San Gabriel Mountains National Monument Plan Nears Completion

Cloudy mountain landscape view

Update (06/13/2018)

The Forest Service has received seven (7) eligible objections regarding the San Gabriel Mountains National Monument Plan (SGMNM) Plan. The publication date of this notice initiates a 10-day period during which individuals or organizations may file a request to be interested persons regarding any of the filed objections, pursuant to 36 C.F.R. §219.57. Interested persons can participate in resolution meetings between the objectors and the Forest Service. To file as an interested person, individuals and/or organizations must have commented during a previous formal comment period for this plan amendment. View filed objections and instructions for filing as an interested person.

The Final Environmental Assessment (EA), draft Decision Notice, and Finding of No Significant Impact (FONSI) for the San Gabriel Mountains National Monument Plan are complete. The final EA presents the environmental consequences of three alternatives analyzed in detail, including a no-action alternative. The proposed monument plan respects and conserves the significant, unique landscapes, vistas and features of this special area, while it will continue to allow existing land uses and provide the experiences, jobs, and services that boost the local economy. The plan will provide guidance for the Angeles National Forest to manage the area’s unique ecological, social, and cultural resources for many years to come. 

Objection Period

According to federal planning rules, the next step is to offer an objection period to provide those interested in or affected by this action an opportunity to object to the proposed Monument Plan prior to a final decision being made. The forest supervisor of the Angeles National Forest will decide whether to amend the land management plan as proposed in Alternative 3 of the environmental assessment or make adjustments based on objections received during the objection period.

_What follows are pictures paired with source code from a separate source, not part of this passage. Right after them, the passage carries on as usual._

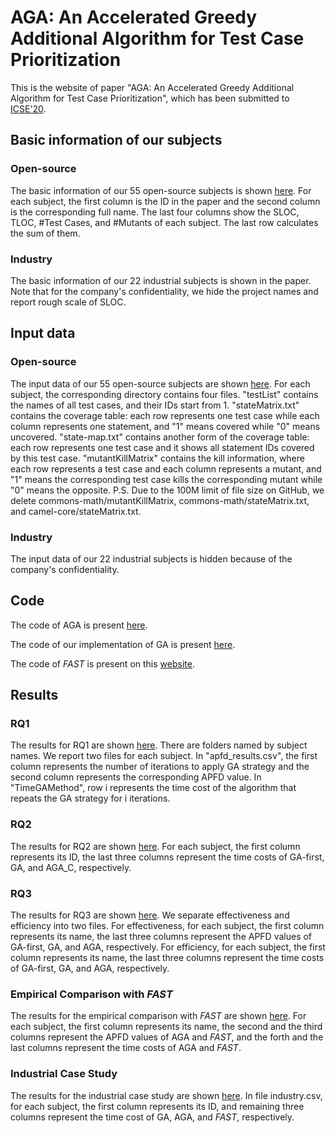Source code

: # AGA: An Accelerated Greedy Additional Algorithm for Test Case Prioritization

This is the website of paper "AGA: An Accelerated Greedy Additional Algorithm for Test Case Prioritization", which has been submitted to [ICSE'20](<https://conf.researchr.org/home/icse-2020>).

## Basic information of our subjects

### Open-source

The basic information of our 55 open-source subjects is shown [here](Basic_Information/opensource.pdf). For each subject, the first column is the ID in the paper and the second column is the corresponding full name. The last four columns show the SLOC, TLOC, #Test Cases, and #Mutants of each subject. The last row calculates the sum of them.

### Industry

The basic information of our 22 industrial subjects is shown in the paper. Note that for the company's confidentiality, we hide the project names and report rough scale of SLOC.

## Input data

### Open-source

The input data of our 55 open-source subjects are shown [here](Input_Data/opensource/). For each subject, the corresponding directory contains four files. "testList" contains the names of all test cases, and their IDs start from 1. "stateMatrix.txt" contains the coverage table: each row represents one test case while each column represents one statement, and "1" means covered while "0" means uncovered. "state-map.txt" contains another form of the coverage table: each row represents one test case and it shows all statement IDs covered by this test case. "mutantKillMatrix" contains the kill information, where each row represents a test case and each column represents a mutant, and "1" means the corresponding test case kills the corresponding mutant while "0" means the opposite. P.S. Due to the 100M limit of file size on GitHub, we delete commons-math/mutantKillMatrix, commons-math/stateMatrix.txt, and camel-core/stateMatrix.txt.

### Industry

The input data of our 22 industrial subjects is hidden because of the company's confidentiality.

## Code

The code of AGA is present [here](Code/AGA.py).

The code of our implementation of GA is present [here](Code/GA.py).

The code of *FAST* is present on this [website](https://github.com/icse18-FAST/FAST).

## Results

### RQ1

The results for RQ1 are shown [here](Results/RQ1/). There are folders named by subject names. We report two files for each subject. In "apfd_results.csv", the first column represents the number of iterations to apply GA strategy and the second column represents the corresponding APFD value. In "TimeGAMethod", row i represents the time cost of the algorithm that repeats the GA strategy for i iterations.

### RQ2

The results for RQ2 are shown [here](Results/RQ2/). For each subject, the first column represents its ID, the last three columns represent the time costs of GA-first, GA, and AGA_C, respectively.

### RQ3

The results for RQ3 are shown [here](Results/RQ3/). We separate effectiveness and efficiency into two files. For effectiveness, for each subject, the first column represents its name, the last three columns represent the APFD values of GA-first, GA, and AGA, respectively. For efficiency, for each subject, the first column represents its name, the last three columns represent the time costs of GA-first, GA, and AGA, respectively.

### Empirical Comparison with *FAST*

The results for the empirical comparison with *FAST* are shown [here](Results/FAST/). For each subject, the first column represents its name, the second and the third columns represent the APFD values of AGA and *FAST*, and the forth and the last columns represent the time costs of AGA and *FAST*.

### Industrial Case Study

The results for the industrial case study are shown [here](Results/Industry). In file industry.csv, for each subject, the first column represents its ID, and remaining three columns represent the time cost of GA, AGA, and *FAST*, respectively.









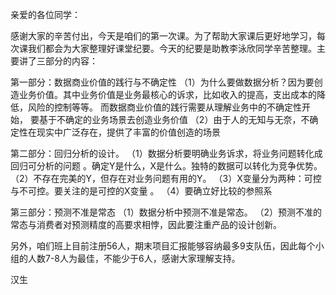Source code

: 亲爱的各位同学：



感谢大家的辛苦付出，今天是咱们的第一次课。为了帮助大家课后更好地学习，每次课我们都会为大家整理好课堂纪要。今天的纪要是助教李泳欣同学辛苦整理。主要讲了三部分的内容： 



第一部分：数据商业价值的践行与不确定性 （1）为什么要做数据分析？因为要创造业务价值。其中业务价值是业务最核心的诉求，比如收入的提高，支出成本的降低，风险的控制等等。 而数据商业价值的践行需要从理解业务中的不确定性开始， 要基于不确定的业务场景去创造业务价值 （2）由于人的无知与无奈，不确定性在现实中广泛存在，提供了丰富的价值创造的场景 



 第二部分：回归分析的设计。 （1）数据分析要明确业务诉求，将业务问题转化成回归可分析的问题 。确定Y是什么，X是什么。独特的数据可以转化为竞争优势。 （2）不存在完美的Y，但存在对业务问题有用的Y。 （3）X变量分为两种：可控与不可控。要关注的是可控的X变量 。 （4）要确立好比较的参照系 



 第三部分：预测不准是常态 （1）数据分析中预测不准是常态。 （2）预测不准的常态与消费者对预测精度的高要求相悖，因此要注重产品的设计创新。 



另外，咱们班上目前注册56人，期末项目汇报能够容纳最多9支队伍，因此每个小组的人数7-8人为最佳，不能少于6人，感谢大家理解支持。



汉生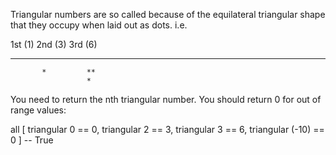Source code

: Triangular numbers are so called because of the equilateral triangular shape that they occupy when laid out as dots. i.e.

1st (1)   2nd (3)    3rd (6)
*          **        ***
           *         **
                     *
You need to return the nth triangular number. You should return 0 for out of range values:

all [
  triangular 0     == 0,
  triangular 2     == 3,
  triangular 3     == 6,
  triangular (-10) == 0
] -- True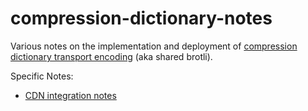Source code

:# compression-dictionary-notes
Various notes on the implementation and deployment of [compression dictionary transport encoding](https://github.com/WICG/compression-dictionary-transport) (aka shared brotli).

Specific Notes:
* [CDN integration notes](CDN.md)

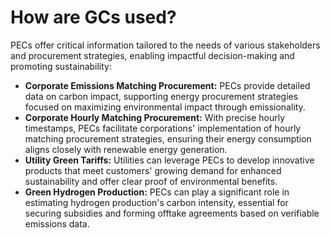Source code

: # How are GCs used?

PECs offer critical information tailored to the needs of various stakeholders and procurement strategies, enabling impactful decision-making and promoting sustainability:

* **Corporate Emissions Matching Procurement:** PECs provide detailed data on carbon impact, supporting energy procurement strategies focused on maximizing environmental impact through emissionality.
* **Corporate Hourly Matching Procurement:** With precise hourly timestamps, PECs facilitate corporations' implementation of hourly matching procurement strategies, ensuring their energy consumption aligns closely with renewable energy generation.
* **Utility Green Tariffs:** Utilities can leverage PECs to develop innovative products that meet customers' growing demand for enhanced sustainability and offer clear proof of environmental benefits.
* **Green Hydrogen Production:** PECs can play a significant role in estimating hydrogen production's carbon intensity, essential for securing subsidies and forming offtake agreements based on verifiable emissions data.
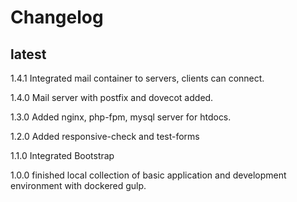 # Changelog

## latest

1.4.1
Integrated mail container to servers, clients can connect.

1.4.0
Mail server with postfix and dovecot added.

1.3.0
Added nginx, php-fpm, mysql server for htdocs.

1.2.0
Added responsive-check and test-forms

1.1.0
Integrated Bootstrap

1.0.0
finished local collection of basic application and development environment with dockered gulp.
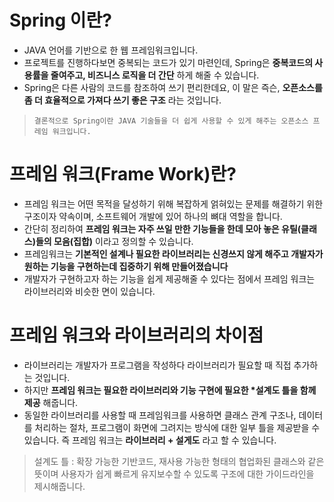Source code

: # Spring 이란?

- JAVA 언어를 기반으로 한 웹 프레임워크입니다.
- 프로젝트를 진행하다보면 중복되는 코드가 있기 마련인데, Spring은 __중복코드의 사용률을 줄여주고, 비즈니스 로직을 더 간단__ 하게 해줄 수 있습니다.
- Spring은 다른 사람의 코드를 참조하여 쓰기 편리한데요, 이 말은 즉슨, __오픈소스를 좀 더 효율적으로 가져다 쓰기 좋은 구조__ 라는 것입니다.

> ``결론적으로 Spring이란 JAVA 기술들을 더 쉽게 사용할 수 있게 해주는 오픈소스 프레임 워크입니다.``

# 프레임 워크(Frame Work)란?

- 프레임 워크는 어떤 목적을 달성하기 위해 복잡하게 얽혀있는 문제를 해결하기 위한 구조이자 약속이며, 소프트웨어 개발에 있어 하나의 뼈대 역할을 합니다.
- 간단히 정리하여 __프레임 워크는 자주 쓰일 만한 기능들을 한데 모아 놓은 유틸(클래스)들의 모음(집합)__ 이라고 정의할 수 있습니다.
- 프레임워크는 __기본적인 설계나 필요한 라이브러리는 신경쓰지 않게 해주고 개발자가 원하는 기능을 구현하는데 집중하기 위해 만들어졌습니다__
- 개발자가 구현하고자 하는 기능을 쉽게 제공해줄 수 있다는 점에서 프레임 워크는 라이브러리와 비슷한 면이 있습니다.

# 프레임 워크와 라이브러리의 차이점
- 라이브러리는 개발자가 프로그램을 작성하다 라이브러리가 필요할 때 직접 추가하는 것입니다. 
- 하지만 __프레임 워크는 필요한 라이브러리와 기능 구현에 필요한 *설계도 틀을 함께 제공__ 해줍니다.
- 동일한 라이브러리를 사용할 때 프레임워크를 사용하면 클래스 관계 구조나, 데이터를 처리하는 절차, 프로그램이 화면에 그려지는 방식에 대한 일부 틀을 제공받을 수 있습니다. 즉 프레임 워크는 __라이브러리 + 설게도__ 라고 할 수 있습니다.

> 설계도 틀 : 확장 가능한 기반코드, 재사용 가능한 형태의 협업화된 클래스와 같은 뜻이며 사용자가 쉽게 빠르게 유지보수할 수 있도록 구조에 대한 가이드라인을 제시해줍니다.
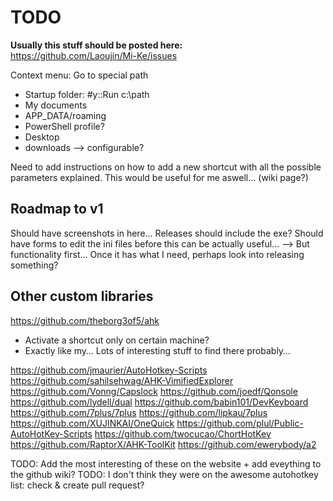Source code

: TODO
====

**Usually this stuff should be posted here:**  
https://github.com/Laoujin/Mi-Ke/issues

Context menu:
Go to special path
- Startup folder: #y::Run c:\path
- My documents
- APP_DATA/roaming
- PowerShell profile?
- Desktop
- downloads
--> configurable?

Need to add instructions on how to add a new shortcut
with all the possible parameters explained.
This would be useful for me aswell...
(wiki page?)


Roadmap to v1
-------------

Should have screenshots in here...
Releases should include the exe?
Should have forms to edit the ini files before this can be actually useful...
--> But functionality first... Once it has what I need, perhaps look into releasing something?


Other custom libraries
----------------------

https://github.com/theborg3of5/ahk
- Activate a shortcut only on certain machine?
- Exactly like my… Lots of interesting stuff to find there probably…

https://github.com/jmaurier/AutoHotkey-Scripts
https://github.com/sahilsehwag/AHK-VimifiedExplorer
https://github.com/Vonng/Capslock
https://github.com/joedf/Qonsole
https://github.com/lydell/dual
https://github.com/babin101/DevKeyboard
https://github.com/7plus/7plus
https://github.com/lipkau/7plus
https://github.com/XUJINKAI/OneQuick
https://github.com/plul/Public-AutoHotKey-Scripts
https://github.com/twocucao/ChortHotKey
https://github.com/RaptorX/AHK-ToolKit
https://github.com/ewerybody/a2

TODO: Add the most interesting of these on the website + add eveything to the github wiki?
TODO: I don't think they were on the awesome autohotkey list: check & create pull request?
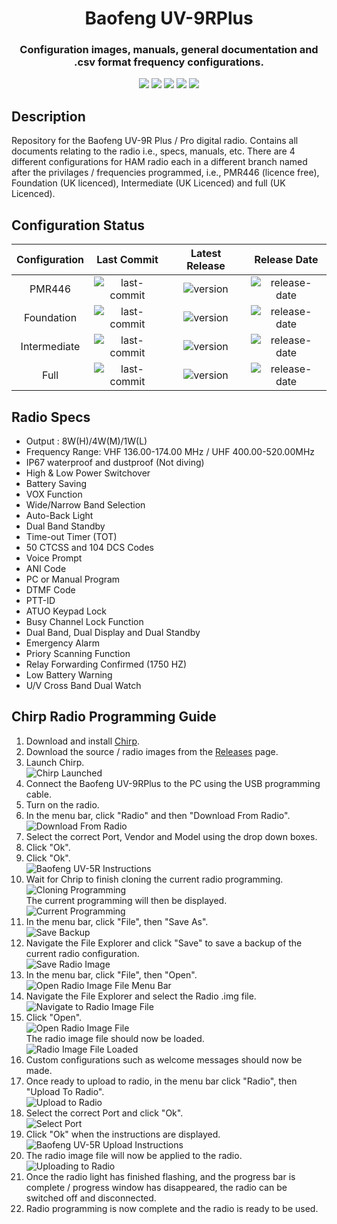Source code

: <h1 align="center">Baofeng UV-9RPlus</h1>
<h3 align="center">Configuration images, manuals, general documentation and .csv format frequency configurations.</h3>

<p align="center">
  <img src="https://img.shields.io/github/last-commit/SamuelNetherway460/Baofeng-UV-9RPlus">
  <img src="https://img.shields.io/github/v/release/SamuelNetherway460/Baofeng-UV-9RPlus">
  <img src="https://img.shields.io/github/release-date/SamuelNetherway460/Baofeng-UV-9RPlus">
  <img src="https://img.shields.io/github/issues/SamuelNetherway460/Baofeng-UV-9RPlus">
  <img src="https://img.shields.io/github/downloads/SamuelNetherway460/Baofeng-UV-9RPlus/total">
</p>

## Description
Repository for the Baofeng UV-9R Plus / Pro digital radio. Contains all documents relating to the radio i.e., specs, manuals, etc. There are 4 different configurations for HAM radio each in a different branch named after the privilages / frequencies programmed, i.e., PMR446 (licence free), Foundation (UK licenced), Intermediate (UK Licenced) and full (UK Licenced).

## Configuration Status
| Configuration | Last Commit | Latest Release | Release Date |
| :---: | :---: | :---: | :---: |
| PMR446        | ![last-commit](https://img.shields.io/github/last-commit/SamuelNetherway460/Baofeng-UV-9RPlus/Config-PMR446) | ![version](https://img.shields.io/github/v/release/SamuelNetherway460/Baofeng-UV-9RPlus) | ![release-date](https://img.shields.io/badge/release%20date-06--06--2022-brightgreen) |
| Foundation    | ![last-commit](https://img.shields.io/github/last-commit/SamuelNetherway460/Baofeng-UV-9RPlus/Config-Foundation) | ![version](https://img.shields.io/badge/release-Foundation--vX.X.X-blue) | ![release-date](https://img.shields.io/badge/release%20date-XX--XX--XXXX-red) |
| Intermediate  | ![last-commit](https://img.shields.io/github/last-commit/SamuelNetherway460/Baofeng-UV-9RPlus/Config-Intermediate) | ![version](https://img.shields.io/badge/release-Intermediate--vX.X.X-blue) | ![release-date](https://img.shields.io/badge/release%20date-XX--XX--XXXX-red) |
| Full          | ![last-commit](https://img.shields.io/github/last-commit/SamuelNetherway460/Baofeng-UV-9RPlus/Config-Full) | ![version](https://img.shields.io/badge/release-Full--vX.X.X-blue) | ![release-date](https://img.shields.io/badge/release%20date-XX--XX--XXXX-red) |

## Radio Specs
- Output : 8W(H)/4W(M)/1W(L)
- Frequency Range: VHF 136.00-174.00 MHz / UHF 400.00-520.00MHz
- IP67 waterproof and dustproof (Not diving)
- High & Low Power Switchover
- Battery Saving
- VOX Function
- Wide/Narrow Band Selection
- Auto-Back Light
- Dual Band Standby
- Time-out Timer (TOT)
- 50 CTCSS and 104 DCS Codes
- Voice Prompt
- ANI Code
- PC or Manual Program
- DTMF Code
- PTT-ID
- ATUO Keypad Lock
- Busy Channel Lock Function
- Dual Band, Dual Display and Dual Standby
- Emergency Alarm
- Priory Scanning Function
- Relay Forwarding Confirmed (1750 HZ)
- Low Battery Warning
- U/V Cross Band Dual Watch

## Chirp Radio Programming Guide
1. Download and install [Chirp](https://chirp.danplanet.com/projects/chirp/wiki/Home).
2. Download the source / radio images from the [Releases](https://github.com/SamuelNetherway460/Baofeng-UV-9RPlus/releases) page.
3. Launch Chirp.  
![Chirp Launched](https://github.com/SamuelNetherway460/Baofeng-UV-9RPlus/blob/Documentation/res/Chirp%20Launched.png)
4. Connect the Baofeng UV-9RPlus to the PC using the USB programming cable.
5. Turn on the radio.
6. In the menu bar, click "Radio" and then "Download From Radio".  
![Download From Radio](https://github.com/SamuelNetherway460/Baofeng-UV-9RPlus/blob/Documentation/res/Download%20From%20Radio.png)
7. Select the correct Port, Vendor and Model using the drop down boxes.
8. Click "Ok".
9. Click "Ok".  
![Baofeng UV-5R Instructions](https://github.com/SamuelNetherway460/Baofeng-UV-9RPlus/blob/Documentation/res/Baofeng%20UV-5R%20Instructions.png)
10. Wait for Chrip to finish cloning the current radio programming.  
![Cloning Programming](https://github.com/SamuelNetherway460/Baofeng-UV-9RPlus/blob/Documentation/res/Cloning%20Programming.png)  
    The current programming will then be displayed.  
![Current Programming](https://github.com/SamuelNetherway460/Baofeng-UV-9RPlus/blob/Documentation/res/Current%20Programming.png)
11. In the menu bar, click "File", then "Save As".  
![Save Backup](https://github.com/SamuelNetherway460/Baofeng-UV-9RPlus/blob/Documentation/res/Save%20Backup.png)
12. Navigate the File Explorer and click "Save" to save a backup of the current radio configuration.  
![Save Radio Image](https://github.com/SamuelNetherway460/Baofeng-UV-9RPlus/blob/Documentation/res/Save%20Radio%20Image.png)
13. In the menu bar, click "File", then "Open".  
![Open Radio Image File Menu Bar](https://github.com/SamuelNetherway460/Baofeng-UV-9RPlus/blob/Documentation/res/Open%20Radio%20Image%20File%20Menu%20Bar.png)
14. Navigate the File Explorer and select the Radio .img file.  
![Navigate to Radio Image File](https://github.com/SamuelNetherway460/Baofeng-UV-9RPlus/blob/Documentation/res/Navigate%20to%20Radio%20Image%20File.png)
15. Click "Open".  
![Open Radio Image File](https://github.com/SamuelNetherway460/Baofeng-UV-9RPlus/blob/Documentation/res/Open%20Radio%20Image%20File.png)  
The radio image file should now be loaded.  
![Radio Image File Loaded](https://github.com/SamuelNetherway460/Baofeng-UV-9RPlus/blob/Documentation/res/Radio%20Image%20File%20Loaded.png)
16. Custom configurations such as welcome messages should now be made.
17. Once ready to upload to radio, in the menu bar click "Radio", then "Upload To Radio".  
![Upload to Radio](https://github.com/SamuelNetherway460/Baofeng-UV-9RPlus/blob/Documentation/res/Upload%20to%20Radio.png)
18. Select the correct Port and click "Ok".  
![Select Port](https://github.com/SamuelNetherway460/Baofeng-UV-9RPlus/blob/Documentation/res/Select%20Port.png)
19. Click "Ok" when the instructions are displayed.  
![Baofeng UV-5R Upload Instructions](https://github.com/SamuelNetherway460/Baofeng-UV-9RPlus/blob/Documentation/res/Baofeng%20UV-5R%20Upload%20Instructions.png)
21. The radio image file will now be applied to the radio.  
![Uploading to Radio](https://github.com/SamuelNetherway460/Baofeng-UV-9RPlus/blob/Documentation/res/Uploading%20to%20Radio.png)
23. Once the radio light has finished flashing, and the progress bar is complete / progress window has disappeared, the radio can be switched off and disconnected.
24. Radio programming is now complete and the radio is ready to be used.
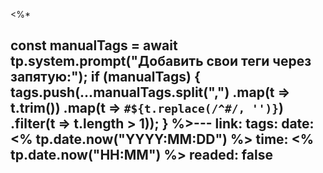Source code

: <%*




const manualTags = await tp.system.prompt("Добавить свои теги через запятую:");
if (manualTags) {
    tags.push(...manualTags.split(",")
        .map(t => t.trim())
        .map(t => `#${t.replace(/^#/, '')}`) 
        .filter(t => t.length > 1));
}
%>---
link: 
tags:
date: <% tp.date.now("YYYY:MM:DD") %>
time: <% tp.date.now("HH:MM") %>
readed: false
---
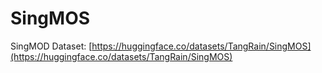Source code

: # SingMOS

SingMOD Dataset: [https://huggingface.co/datasets/TangRain/SingMOS](https://huggingface.co/datasets/TangRain/SingMOS)
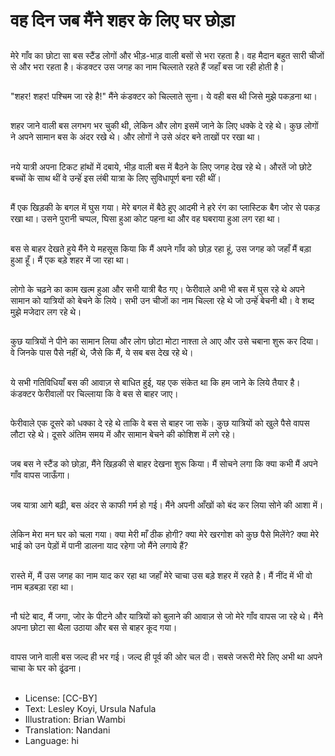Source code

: # वह दिन जब मैंने शहर के लिए घर छोड़ा

##
मेरे गाँव का छोटा सा बस स्टैंड लोगों और भीड़-भाड़ वाली बसों से भरा रहता है। वह मैदान बहुत सारी चीजों से और भरा रहता है। कंडक्टर उस जगह का नाम चिल्लाते रहते हैं जहाँ बस जा रही होती है।

##
"शहर! शहर! पश्चिम जा रहे है!" मैंने कंडक्टर को चिल्लाते सुना। ये वही बस थी जिसे मुझे पकड़ना था।

##
शहर जाने वाली बस लगभग भर चुकी थी, लेकिन और लोग इसमें जाने के लिए धक्के दे रहे थे। कुछ लोगों ने अपने सामान बस के अंदर रखे थे। और लोगों ने उसे अंदर बने ताखों पर रखा था।

##
नये यात्री अपना टिकट हांथों में दबाये, भीड़ वाली बस में बैठने के लिए जगह देख रहे थे। औरतें जो छोटे बच्चों के साथ थीं वे उन्हेंं इस लंबी यात्रा के लिए सुविधापूर्ण बना रही थीं।

##
मैं एक खिड़की के बगल में घुस गया। मेरे बगल में बैठे हुए आदमी ने हरे रंग का प्लास्टिक बैग जोर से पकड़ रखा था। उसने पुरानी चप्पल, घिसा हुआ कोट पहना था और वह घबराया हुआ लग रहा था।

##
बस से बाहर देखते हुये मैंने ये महसूस किया कि मैं अपने गाँव को छोड़ रहा हूं, उस जगह को जहाँ मैं बड़ा हुआ हूँ। मैं एक बड़े शहर में जा रहा था।

##
लोगो के चढ़ने का काम खत्म हुआ और सभी यात्री बैठ गए। फेरीवाले अभी भी बस में घुस रहे थे अपने सामान को यात्रियों को बेचने के लिये। सभी उन चीजों का नाम चिल्ला रहे थे जो उन्हेंं बेचनी थी। वे शब्द मुझे मजेदार लग रहे थे।

##
कुछ यात्रियों ने पीने का सामान लिया और लोग छोटा मोटा नाश्ता ले आए और उसे चबाना शुरू कर दिया। वे जिनके पास पैसे नहीं थे, जैसे कि मैं, ये सब बस देख रहे थे।

##
ये सभी गतिविधियाँ बस की आवाज़ से बाधित हुई, यह एक संकेत था कि हम जाने के लिये तैयार है। कंडक्टर फेरीवालों पर चिल्लाया कि वे बस से बाहर जाए।

##
फेरीवाले एक दूसरे को धक्का दे रहे थे ताकि वे बस से बाहर जा सके। कुछ यात्रियों को खुले पैसे वापस लौटा रहे थे। दूसरे अंतिम समय में और सामान बेचने की कोशिश में लगे रहे।

##
जब बस ने स्टैंड को छोड़ा, मैंने खिड़की से बाहर देखना शुरू किया। मैं सोचने लगा कि क्या कभी मैं अपने गाँव वापस जाऊँगा।

##
जब यात्रा आगे बढ़ी, बस अंदर से काफी गर्म हो गई। मैंने अपनी आँखों को बंद कर लिया सोने की आशा में।

##
लेकिन मेरा मन घर को चला गया। क्या मेरी माँ ठीक होगी? क्या मेरे खरगोश को कुछ पैसे मिलेंगे? क्या मेरे भाई को उन पेड़ों में पानी डालना याद रहेगा जो मैंने लगाये हैं?

##
रास्ते में, मैं उस जगह का नाम याद कर रहा था जहाँ मेरे चाचा उस बड़े शहर में रहते है। मैं नींद में भी वो नाम बड़बड़ा रहा था।

##
नौ घंटे बाद, मैं जगा, जोर के पीटने और यात्रियों को बुलाने की आवाज़ से जो मेरे गाँव वापस जा रहे थे। मैंने अपना छोटा सा थैला उठाया और बस से बाहर कूद गया।

##
वापस जाने वाली बस जल्द ही भर गई। जल्द ही पूर्व की ओर चल दी। सबसे जरूरी मेरे लिए अभी था अपने चाचा के घर को ढूंढना।

##
* License: [CC-BY]
* Text: Lesley Koyi, Ursula Nafula
* Illustration: Brian Wambi
* Translation: Nandani
* Language: hi

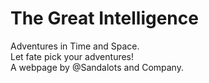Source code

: # The Great Intelligence
Adventures in Time and Space. <br>
Let fate pick your adventures! <br>
A webpage by @Sandalots and Company.
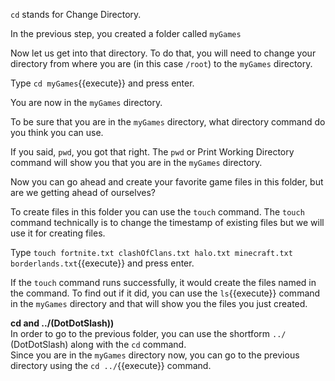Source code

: `cd` stands for Change Directory.  

In the previous step, you created a folder called `myGames`  

Now let us get into that directory. To do that, you will need to change your directory from where you are (in this case `/root`) to the `myGames` directory.  

Type `cd myGames`{{execute}} and press enter.  

You are now in the `myGames` directory.  

To be sure that you are in the `myGames` directory, what directory command do you think you can use.    

If you said, `pwd`, you got that right. The `pwd` or Print Working Directory command will show you that you are in the `myGames` directory.  

Now you can go ahead and create your favorite game files in this folder, but are we getting ahead of ourselves?  

To create files in this folder you can use the `touch` command. The `touch` command technically is to change the timestamp of existing files but we will use it for creating files.  

Type `touch fortnite.txt clashOfClans.txt halo.txt minecraft.txt borderlands.txt`{{execute}} and press enter.  

If the `touch` command runs successfully, it would create the files named in the command. To find out if it did, you can use the `ls`{{execute}} command in the `myGames` directory and that will show you the files you just created.  

__cd and ../(DotDotSlash))__  
In order to go to the previous folder, you can use the shortform `../` (DotDotSlash) along with the `cd` command.  
Since you are in the `myGames` directory now, you can go to the previous directory using the `cd ../`{{execute}} command.
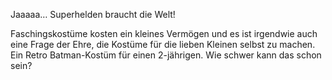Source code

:Jaaaaa… Superhelden braucht die Welt!

Faschingskostüme kosten ein kleines Vermögen und es ist irgendwie auch eine Frage
der Ehre, die Kostüme für die lieben Kleinen selbst zu machen. Ein Retro Batman-Kostüm
für einen 2-jährigen. Wie schwer kann das schon sein?


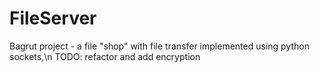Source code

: # FileServer
Bagrut project - a file "shop" with file transfer implemented using python sockets,\n
TODO: refactor and add encryption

The 45-day official objection period began on April 20, 2018. Objections were only accepted from those who have previously submitted substantive formal comments specific to the proposed plan amendment during any previous public comment period.

A copy of the final EA and decision notice/FONSI is available at the Angeles National Forest Supervisor’s Office and on the project website.

Please contact Rachel Smith, Forest Supervisor (Acting), (626) 574-5215, for additional information.  Printed copies of any documents are also available.

Plan Development

President Barack Obama designates the San Gabriel Mountains National Monument on October 10, 2014, at Bonelli Park in San Dimas, CA.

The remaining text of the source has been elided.